#### [Study material]

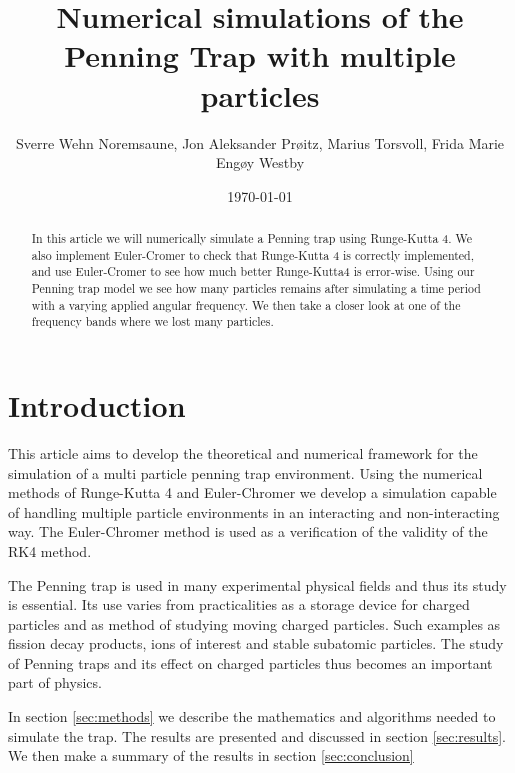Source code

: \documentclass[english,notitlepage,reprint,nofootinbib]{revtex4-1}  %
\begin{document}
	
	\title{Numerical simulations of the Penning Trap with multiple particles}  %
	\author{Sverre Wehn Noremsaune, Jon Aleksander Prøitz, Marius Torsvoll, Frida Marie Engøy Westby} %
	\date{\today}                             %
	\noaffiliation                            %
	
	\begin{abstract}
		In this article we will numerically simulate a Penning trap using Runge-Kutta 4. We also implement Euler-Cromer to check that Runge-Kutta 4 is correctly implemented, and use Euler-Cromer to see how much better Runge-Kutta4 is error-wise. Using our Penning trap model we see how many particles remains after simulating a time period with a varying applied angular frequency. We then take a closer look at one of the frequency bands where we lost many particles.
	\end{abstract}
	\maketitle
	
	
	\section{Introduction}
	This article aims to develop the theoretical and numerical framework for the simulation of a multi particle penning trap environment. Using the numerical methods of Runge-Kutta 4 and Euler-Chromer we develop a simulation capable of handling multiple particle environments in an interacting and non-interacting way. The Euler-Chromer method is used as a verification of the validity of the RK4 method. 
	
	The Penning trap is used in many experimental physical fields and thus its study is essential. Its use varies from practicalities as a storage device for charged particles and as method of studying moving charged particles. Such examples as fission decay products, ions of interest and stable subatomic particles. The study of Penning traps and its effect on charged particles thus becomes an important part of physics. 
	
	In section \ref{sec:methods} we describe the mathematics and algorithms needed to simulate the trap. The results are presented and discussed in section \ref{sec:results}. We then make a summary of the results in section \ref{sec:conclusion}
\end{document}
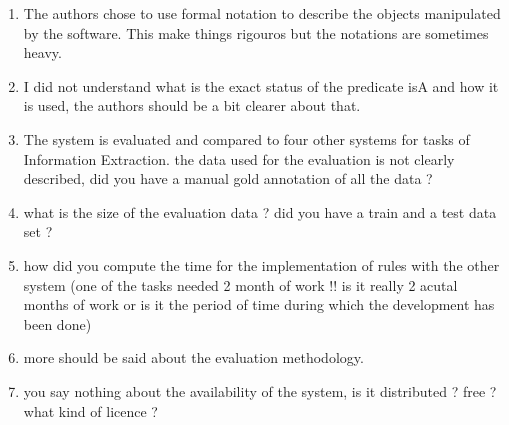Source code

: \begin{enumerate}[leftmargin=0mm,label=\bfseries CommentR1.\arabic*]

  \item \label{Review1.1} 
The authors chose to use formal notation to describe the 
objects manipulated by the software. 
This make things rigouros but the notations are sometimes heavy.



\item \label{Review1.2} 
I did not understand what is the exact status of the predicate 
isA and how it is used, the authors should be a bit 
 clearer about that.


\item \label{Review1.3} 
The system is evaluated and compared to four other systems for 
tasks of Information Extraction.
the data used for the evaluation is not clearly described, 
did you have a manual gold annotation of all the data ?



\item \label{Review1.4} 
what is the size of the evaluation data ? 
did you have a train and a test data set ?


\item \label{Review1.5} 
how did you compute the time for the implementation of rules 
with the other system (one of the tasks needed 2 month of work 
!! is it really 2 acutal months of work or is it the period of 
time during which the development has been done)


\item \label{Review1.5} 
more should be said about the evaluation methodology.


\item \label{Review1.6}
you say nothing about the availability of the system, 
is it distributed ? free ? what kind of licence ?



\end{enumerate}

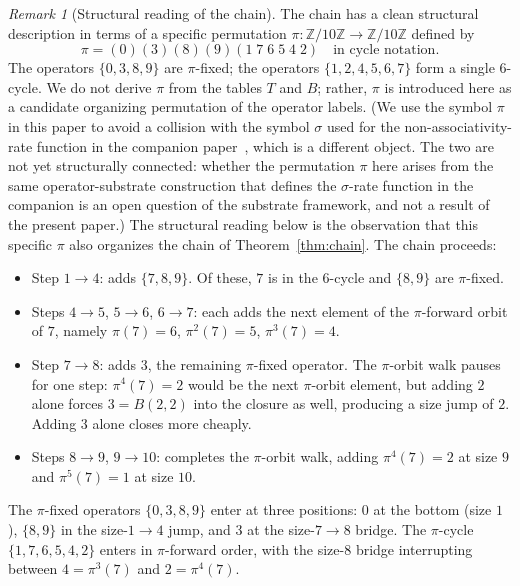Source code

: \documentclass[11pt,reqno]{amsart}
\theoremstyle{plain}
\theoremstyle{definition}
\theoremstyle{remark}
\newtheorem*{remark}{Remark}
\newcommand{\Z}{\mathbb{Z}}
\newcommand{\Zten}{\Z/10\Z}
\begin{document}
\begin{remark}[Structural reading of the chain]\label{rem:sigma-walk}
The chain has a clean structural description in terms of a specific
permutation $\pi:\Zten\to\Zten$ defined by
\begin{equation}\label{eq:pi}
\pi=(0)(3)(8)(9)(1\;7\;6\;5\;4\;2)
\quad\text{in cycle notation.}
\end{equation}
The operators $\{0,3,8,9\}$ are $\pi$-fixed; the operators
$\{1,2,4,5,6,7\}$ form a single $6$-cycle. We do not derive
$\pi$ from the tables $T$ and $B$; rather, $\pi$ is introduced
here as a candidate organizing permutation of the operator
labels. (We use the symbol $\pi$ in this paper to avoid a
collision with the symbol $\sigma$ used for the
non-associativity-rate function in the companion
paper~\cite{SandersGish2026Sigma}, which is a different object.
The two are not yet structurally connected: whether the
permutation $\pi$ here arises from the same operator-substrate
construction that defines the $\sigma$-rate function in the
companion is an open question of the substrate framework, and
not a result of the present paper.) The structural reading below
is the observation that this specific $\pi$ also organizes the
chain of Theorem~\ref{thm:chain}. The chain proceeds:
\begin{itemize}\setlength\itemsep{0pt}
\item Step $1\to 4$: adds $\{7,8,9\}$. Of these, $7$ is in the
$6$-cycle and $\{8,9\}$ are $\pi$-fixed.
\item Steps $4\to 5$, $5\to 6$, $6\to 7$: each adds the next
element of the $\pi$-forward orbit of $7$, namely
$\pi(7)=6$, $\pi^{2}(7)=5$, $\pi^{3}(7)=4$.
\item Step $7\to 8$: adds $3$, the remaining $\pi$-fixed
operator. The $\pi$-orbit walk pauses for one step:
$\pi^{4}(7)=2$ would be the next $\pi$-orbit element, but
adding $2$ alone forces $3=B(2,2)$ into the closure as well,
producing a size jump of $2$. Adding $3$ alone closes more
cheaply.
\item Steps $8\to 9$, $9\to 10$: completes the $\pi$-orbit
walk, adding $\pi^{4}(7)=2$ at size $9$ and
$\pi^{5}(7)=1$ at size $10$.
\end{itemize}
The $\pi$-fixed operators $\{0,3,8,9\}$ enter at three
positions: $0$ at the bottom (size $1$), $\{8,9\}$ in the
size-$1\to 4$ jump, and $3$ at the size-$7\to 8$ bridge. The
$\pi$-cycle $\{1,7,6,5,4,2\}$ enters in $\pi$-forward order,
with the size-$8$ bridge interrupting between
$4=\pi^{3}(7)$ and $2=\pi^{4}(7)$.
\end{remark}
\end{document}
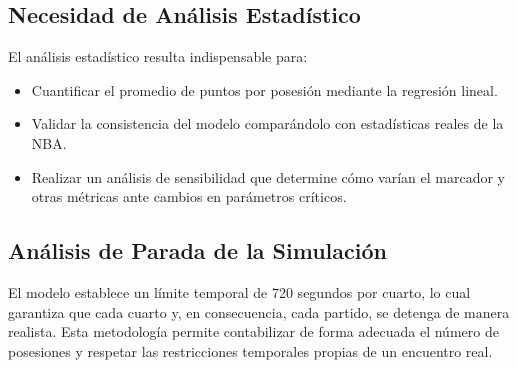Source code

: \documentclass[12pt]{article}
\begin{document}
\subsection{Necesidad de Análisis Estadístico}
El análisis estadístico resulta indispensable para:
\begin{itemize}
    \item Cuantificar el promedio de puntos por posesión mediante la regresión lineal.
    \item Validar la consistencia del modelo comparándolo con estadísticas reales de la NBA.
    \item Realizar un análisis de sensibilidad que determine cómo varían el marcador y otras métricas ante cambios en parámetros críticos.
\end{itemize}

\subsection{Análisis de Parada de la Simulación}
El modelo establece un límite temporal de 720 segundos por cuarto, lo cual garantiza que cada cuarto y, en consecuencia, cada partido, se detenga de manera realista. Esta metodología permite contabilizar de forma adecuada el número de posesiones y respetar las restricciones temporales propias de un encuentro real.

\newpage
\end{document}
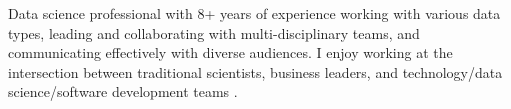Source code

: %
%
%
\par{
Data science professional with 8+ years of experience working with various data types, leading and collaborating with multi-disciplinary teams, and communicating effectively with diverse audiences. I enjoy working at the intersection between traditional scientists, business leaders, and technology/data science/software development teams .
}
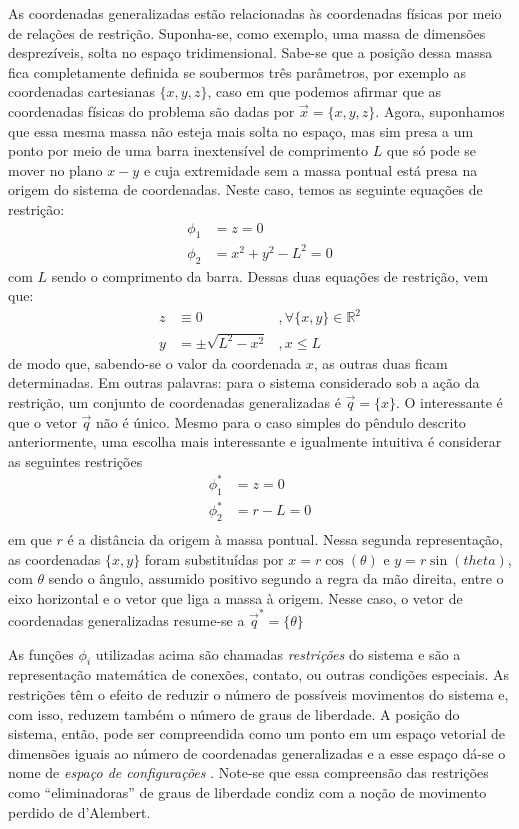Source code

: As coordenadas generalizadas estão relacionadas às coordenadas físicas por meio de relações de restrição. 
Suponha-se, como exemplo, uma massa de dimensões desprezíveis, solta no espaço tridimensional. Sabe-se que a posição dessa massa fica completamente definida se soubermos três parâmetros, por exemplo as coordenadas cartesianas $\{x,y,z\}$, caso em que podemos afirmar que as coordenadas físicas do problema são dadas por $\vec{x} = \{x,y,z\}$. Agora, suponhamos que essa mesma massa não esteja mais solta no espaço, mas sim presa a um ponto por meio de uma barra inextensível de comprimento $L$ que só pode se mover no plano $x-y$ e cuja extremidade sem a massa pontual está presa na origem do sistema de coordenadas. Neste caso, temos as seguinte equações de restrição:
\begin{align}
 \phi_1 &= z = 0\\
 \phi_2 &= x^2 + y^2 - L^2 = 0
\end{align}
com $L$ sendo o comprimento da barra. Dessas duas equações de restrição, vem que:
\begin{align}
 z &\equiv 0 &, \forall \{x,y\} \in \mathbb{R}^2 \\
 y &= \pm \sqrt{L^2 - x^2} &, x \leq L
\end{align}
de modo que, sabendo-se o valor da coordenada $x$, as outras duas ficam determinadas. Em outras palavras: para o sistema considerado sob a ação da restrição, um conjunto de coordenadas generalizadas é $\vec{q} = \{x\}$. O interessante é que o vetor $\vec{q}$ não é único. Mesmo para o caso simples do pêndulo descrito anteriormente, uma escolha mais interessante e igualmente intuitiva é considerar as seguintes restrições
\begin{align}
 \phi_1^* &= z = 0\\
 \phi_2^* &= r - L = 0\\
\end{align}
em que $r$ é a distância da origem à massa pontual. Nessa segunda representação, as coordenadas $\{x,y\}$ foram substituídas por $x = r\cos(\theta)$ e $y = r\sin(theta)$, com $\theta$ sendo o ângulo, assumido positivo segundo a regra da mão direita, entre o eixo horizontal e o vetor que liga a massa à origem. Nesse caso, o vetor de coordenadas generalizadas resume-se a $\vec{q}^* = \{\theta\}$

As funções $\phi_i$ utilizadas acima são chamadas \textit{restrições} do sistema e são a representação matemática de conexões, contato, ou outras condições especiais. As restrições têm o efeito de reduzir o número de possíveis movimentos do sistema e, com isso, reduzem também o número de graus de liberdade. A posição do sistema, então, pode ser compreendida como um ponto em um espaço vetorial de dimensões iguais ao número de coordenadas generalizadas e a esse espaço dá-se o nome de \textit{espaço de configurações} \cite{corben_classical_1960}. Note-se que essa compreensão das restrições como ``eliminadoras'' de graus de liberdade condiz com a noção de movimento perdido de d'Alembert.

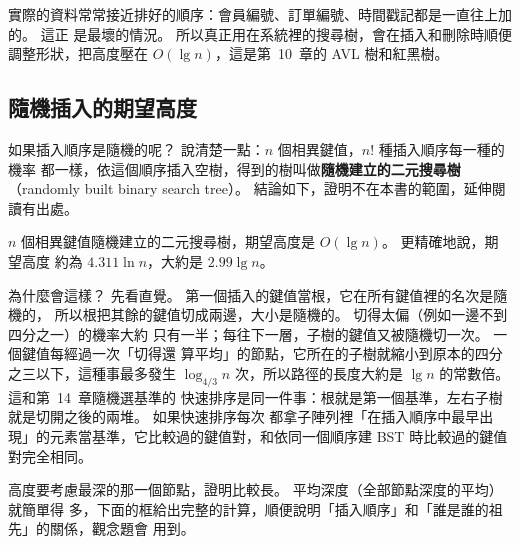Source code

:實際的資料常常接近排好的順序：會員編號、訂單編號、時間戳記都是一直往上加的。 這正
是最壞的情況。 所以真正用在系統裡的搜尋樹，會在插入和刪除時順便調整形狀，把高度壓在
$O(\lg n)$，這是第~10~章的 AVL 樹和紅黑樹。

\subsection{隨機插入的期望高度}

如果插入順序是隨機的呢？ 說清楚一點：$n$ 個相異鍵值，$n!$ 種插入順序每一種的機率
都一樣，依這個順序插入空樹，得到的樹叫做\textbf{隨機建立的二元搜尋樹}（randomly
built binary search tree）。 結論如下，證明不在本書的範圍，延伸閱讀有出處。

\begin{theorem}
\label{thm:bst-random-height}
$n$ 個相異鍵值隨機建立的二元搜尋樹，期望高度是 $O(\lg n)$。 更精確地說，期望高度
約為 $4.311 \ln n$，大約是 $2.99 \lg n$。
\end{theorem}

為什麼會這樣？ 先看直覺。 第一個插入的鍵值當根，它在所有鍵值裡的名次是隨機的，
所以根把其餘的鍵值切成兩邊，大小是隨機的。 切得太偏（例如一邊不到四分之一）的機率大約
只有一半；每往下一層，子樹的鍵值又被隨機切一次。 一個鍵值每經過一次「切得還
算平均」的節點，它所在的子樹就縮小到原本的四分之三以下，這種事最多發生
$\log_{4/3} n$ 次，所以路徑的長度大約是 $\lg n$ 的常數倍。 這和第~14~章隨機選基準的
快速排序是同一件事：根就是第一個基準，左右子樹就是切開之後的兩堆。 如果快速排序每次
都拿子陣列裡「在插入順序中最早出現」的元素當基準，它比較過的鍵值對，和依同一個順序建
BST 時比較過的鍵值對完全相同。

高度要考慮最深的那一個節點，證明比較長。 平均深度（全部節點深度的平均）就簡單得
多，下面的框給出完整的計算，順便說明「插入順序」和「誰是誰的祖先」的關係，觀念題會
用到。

#### [Your assignment]
The word "with" appears in some lines of the data. Copy every one of those lines.

#### [Answer to the problem]
	\title{Numerical simulations of the Penning Trap with multiple particles}  %
		In this article we will numerically simulate a Penning trap using Runge-Kutta 4. We also implement Euler-Cromer to check that Runge-Kutta 4 is correctly implemented, and use Euler-Cromer to see how much better Runge-Kutta4 is error-wise. Using our Penning trap model we see how many particles remains after simulating a time period with a varying applied angular frequency. We then take a closer look at one of the frequency bands where we lost many particles.
with the other system (one of the tasks needed 2 month of work 
collision with the symbol $\sigma$ used for the
with the size-$8$ bridge interrupting between
Data science professional with 8+ years of experience working with various data types, leading and collaborating with multi-disciplinary teams, and communicating effectively with diverse audiences. I enjoy working at the intersection between traditional scientists, business leaders, and technology/data science/software development teams .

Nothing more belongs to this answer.